This year, the school district made the decision to suspend teaching the novel Adventures of Huckleberry Finn until further reviews of the book take place. It’s a decision that has sparked mass debates between students and faculty members.

When I first heard about the debate surrounding the novel, to me, the answer seemed so obvious. It seemed clear the book is a great American novel and that the story is deeper than the word that is used. I thought it was absolutely ridiculous that the book would be suspended and the decision would take away my opportunity to read it.

While rummaging through my thoughts, I wondered what weight my opinions have. After all, I haven’t read the book yet. So, I decided to speak with English teachers who have taught the book, as well as some faculty who has been open about their distaste for the novel.
I find myself in an uncomfortable position.

As an intellectual, I believe that this text is important. I think it should be embraced, read and studied. I believe that being uncomfortable is OK, and it should be the white students who are made the most uncomfortable while reading this.

Yet, while submerging myself further into my chaotic thoughts, I thought about my own AP Language class. I am one of four brown students in that class. And although the N-word doesn’t directly affect me, I can imagine that if I were the only minority in the class, which isn’t a rarity in Kansas, I would be made incredibly uncomfortable reading the text.

I began to question, is the feeling of discomfort that comes with the text more destructive than beneficial to the student? Is my intellectual thinking forcing me to ignore the feeling that this word may give students? Is feeling stronger than intellect?

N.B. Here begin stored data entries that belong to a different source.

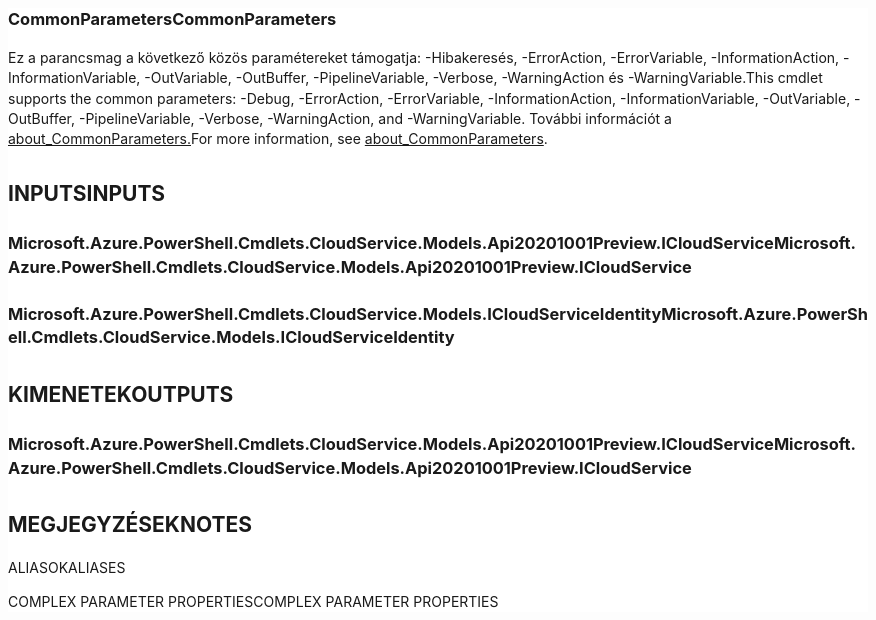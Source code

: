 ### <span data-ttu-id="4c85b-135">CommonParameters</span><span class="sxs-lookup"><span data-stu-id="4c85b-135">CommonParameters</span></span>
<span data-ttu-id="4c85b-136">Ez a parancsmag a következő közös paramétereket támogatja: -Hibakeresés, -ErrorAction, -ErrorVariable, -InformationAction, -InformationVariable, -OutVariable, -OutBuffer, -PipelineVariable, -Verbose, -WarningAction és -WarningVariable.</span><span class="sxs-lookup"><span data-stu-id="4c85b-136">This cmdlet supports the common parameters: -Debug, -ErrorAction, -ErrorVariable, -InformationAction, -InformationVariable, -OutVariable, -OutBuffer, -PipelineVariable, -Verbose, -WarningAction, and -WarningVariable.</span></span> <span data-ttu-id="4c85b-137">További információt a [about_CommonParameters.](http://go.microsoft.com/fwlink/?LinkID=113216)</span><span class="sxs-lookup"><span data-stu-id="4c85b-137">For more information, see [about_CommonParameters](http://go.microsoft.com/fwlink/?LinkID=113216).</span></span>

## <span data-ttu-id="4c85b-138">INPUTS</span><span class="sxs-lookup"><span data-stu-id="4c85b-138">INPUTS</span></span>

### <span data-ttu-id="4c85b-139">Microsoft.Azure.PowerShell.Cmdlets.CloudService.Models.Api20201001Preview.ICloudService</span><span class="sxs-lookup"><span data-stu-id="4c85b-139">Microsoft.Azure.PowerShell.Cmdlets.CloudService.Models.Api20201001Preview.ICloudService</span></span>

### <span data-ttu-id="4c85b-140">Microsoft.Azure.PowerShell.Cmdlets.CloudService.Models.ICloudServiceIdentity</span><span class="sxs-lookup"><span data-stu-id="4c85b-140">Microsoft.Azure.PowerShell.Cmdlets.CloudService.Models.ICloudServiceIdentity</span></span>

## <span data-ttu-id="4c85b-141">KIMENETEK</span><span class="sxs-lookup"><span data-stu-id="4c85b-141">OUTPUTS</span></span>

### <span data-ttu-id="4c85b-142">Microsoft.Azure.PowerShell.Cmdlets.CloudService.Models.Api20201001Preview.ICloudService</span><span class="sxs-lookup"><span data-stu-id="4c85b-142">Microsoft.Azure.PowerShell.Cmdlets.CloudService.Models.Api20201001Preview.ICloudService</span></span>

## <span data-ttu-id="4c85b-143">MEGJEGYZÉSEK</span><span class="sxs-lookup"><span data-stu-id="4c85b-143">NOTES</span></span>

<span data-ttu-id="4c85b-144">ALIASOK</span><span class="sxs-lookup"><span data-stu-id="4c85b-144">ALIASES</span></span>

<span data-ttu-id="4c85b-145">COMPLEX PARAMETER PROPERTIES</span><span class="sxs-lookup"><span data-stu-id="4c85b-145">COMPLEX PARAMETER PROPERTIES</span></span>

After talking to the faculty, I talked to mixed and white students and the consensus seemed unanimous: yes, the book was uncomfortable to read. But running away from the feeling of discomfort, and the word, and the history is worse.

Given the right teachers, reading Huck Finn is beneficial. Teachers need to teach this book in a way that makes the students understand why this was written and have an open conversation.

High school students are a lot smarter than what they are given credit for. The book should be taught, and if anything, use the suspension of the book as a time to train the teachers on how to better teach the book and what needs to be discussed while reading. Move forward in a way that makes us confident that the discomfort we feel is beneficial rather than destructive.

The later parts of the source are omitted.